"Seriously, Mom," my oldest daughter said. "Everything we ate had meat in it. I thought there was gonna be meat in the fruit salad."
We were driving the two miles home from another family gathering in my father-in-law's driveway. There had been only close family that day, which meant nearly a hundred of us -- blood relatives, relations by marriage and years of friendship. This Memorial Day, there will be more than a hundred people again. My ex-husband and his brother and his cousin will buy more than a hundred pounds of meat.
For the feast that day, as always, we women brought our signature dishes, and meat was everywhere.
The men barbecued. Pork ribs like huge xylophones on the oil drum grill. When they came off the grill, a cousin cut them apart with a hatchet. Chicken, hot links, hamburgers, hot dogs. We had a fish fry, too, because cousins and friends had caught 30 trout at a local lake.
The side dishes? All my sisters-in-law and female cousins and I were responsible for our specialties. Barbecued beans with sausage, green beans with bacon and salt pork, black-eyed peas with neck bones and salt pork, collards with softened meat floating amid the tangled ribbons of green, and my dirty rice with saffron, black beans and lots of hot-pepper sausage.
There was no meat in the ambrosia or the potato salad, but my three girls were suspicious.
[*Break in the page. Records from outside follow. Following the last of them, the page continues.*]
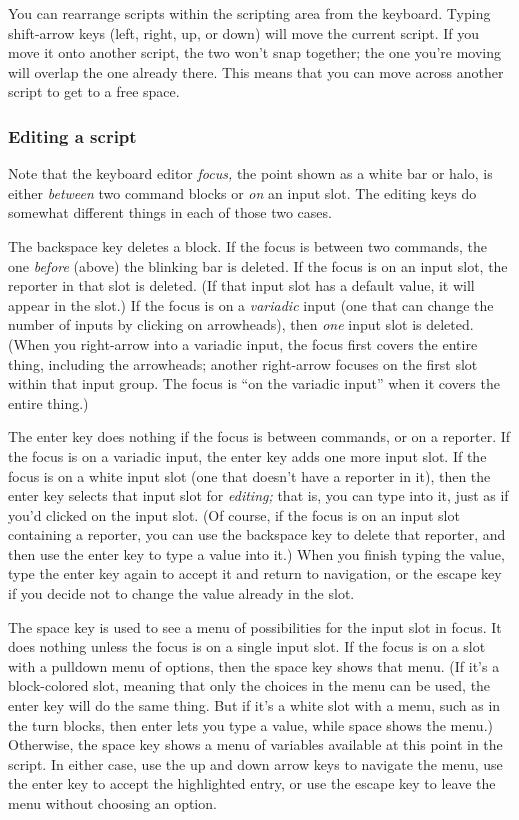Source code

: You can rearrange scripts within the scripting area from the keyboard.
Typing shift-arrow keys (left, right, up, or down) will move the current
script. If you move it onto another script, the two won't snap together;
the one you're moving will overlap the one already there. This means
that you can move across another script to get to a free space.

\subsubsection{Editing a script}\label{editing-a-script}

Note that the keyboard editor \emph{focus,} the point shown as a white
bar or halo, is either \emph{between} two command blocks or \emph{on} an
input slot. The editing keys do somewhat different things in each of
those two cases.

The backspace key deletes a block. If the focus is between two commands,
the one \emph{before} (above) the blinking bar is deleted. If the focus
is on an input slot, the reporter in that slot is deleted. (If that
input slot has a default value, it will appear in the slot.) If the
focus is on a \emph{variadic} input (one that can change the number of
inputs by clicking on arrowheads), then \emph{one} input slot is
deleted. (When you right-arrow into a variadic input, the focus first
covers the entire thing, including the arrowheads; another right-arrow
focuses on the first slot within that input group. The focus is ``on the
variadic input'' when it covers the entire thing.)

The enter key does nothing if the focus is between commands, or on a
reporter. If the focus is on a variadic input, the enter key adds one
more input slot. If the focus is on a white input slot (one that doesn't
have a reporter in it), then the enter key selects that input slot for
\emph{editing;} that is, you can type into it, just as if you'd clicked
on the input slot. (Of course, if the focus is on an input slot
containing a reporter, you can use the backspace key to delete that
reporter, and then use the enter key to type a value into it.) When you
finish typing the value, type the enter key again to accept it and
return to navigation, or the escape key if you decide not to change the
value already in the slot.

The space key is used to see a menu of possibilities for the input slot
in focus. It does nothing unless the focus is on a single input slot. If
the focus is on a slot with a pulldown menu of options, then the space
key shows that menu. (If it's a block-colored slot, meaning that only
the choices in the menu can be used, the enter key will do the same
thing. But if it's a white slot with a menu, such as in the turn blocks,
then enter lets you type a value, while space shows the menu.)
Otherwise, the space key shows a menu of variables available at this
point in the script. In either case, use the up and down arrow keys to
navigate the menu, use the enter key to accept the highlighted entry, or
use the escape key to leave the menu without choosing an option.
"Practically everyone in our family is worried about weight," my oldest daughter said. "And look at the way we eat."
"We have meat because no one had any in the old days," I explained.
She knows we don't eat like that every day. But on special occasions, meat is our means of displaying survival, and prosperity, and pride.
Our elders came here from Oklahoma and Florida and Louisiana and Mississippi, the great-uncles and cousins and neighbors who survived war and Depression and floods and farms and hate, who made it to Southern California to sit on folding chairs in the driveway and living rooms with a plate of ribs while they tell stories.
While we strip the soft meat from the rib bones, holding them aloft like gleaming instruments, we listen.
My daughters' grandfather and their great-uncles and aunts have often told stories about how they survived on whatever they shot in the fields and woods of Oklahoma. During one Super Bowl Sunday years ago in Inglewood, when the table groaned with pigs feet and spaghetti and chicken wings, the great-uncles all talked about their least favorite of possum, raccoon, rabbit and squirrel. Someone described how the possum had to be parboiled first, before roasting, to take out the gamey taste. And squirrels -- nothing but bones, someone else said. Recently when I was visiting my father-in-law, sitting on his bed while he told stories, he said, "Sometimes I wonder if there were any squirrels left after we got grown and moved to California. We shot so many squirrels the snakes started showing up everywhere."
"Y'all didn't eat snake?" my ex-husband teased him.
My father-in-law shook his head. "We wouldn't eat that. Not snake."
My own father has stories of eternal mutton from his childhood on a sheep ranch in the Rocky Mountains of Colorado, and of parasite-ridden bear meat he ate when someone went hunting, I reminded my daughters. His family migrated to the Echo Park neighborhood of Los Angeles, then to the outlying city of Upland. When I was young, his favorite place to take me was In-N-Out Burger, for a double-double. I could never get my mouth around the hamburger, with its two thick beef patties still steaming, but my father loved to sit at the cement tables near the takeout window and watch me. He'd always finish his double-double quickly, and he often said to me, "When I was a kid, we ate milk-toast for breakfast and beans for dinner." Deprivation was the common theme for most of our ancestors, no matter where they lived.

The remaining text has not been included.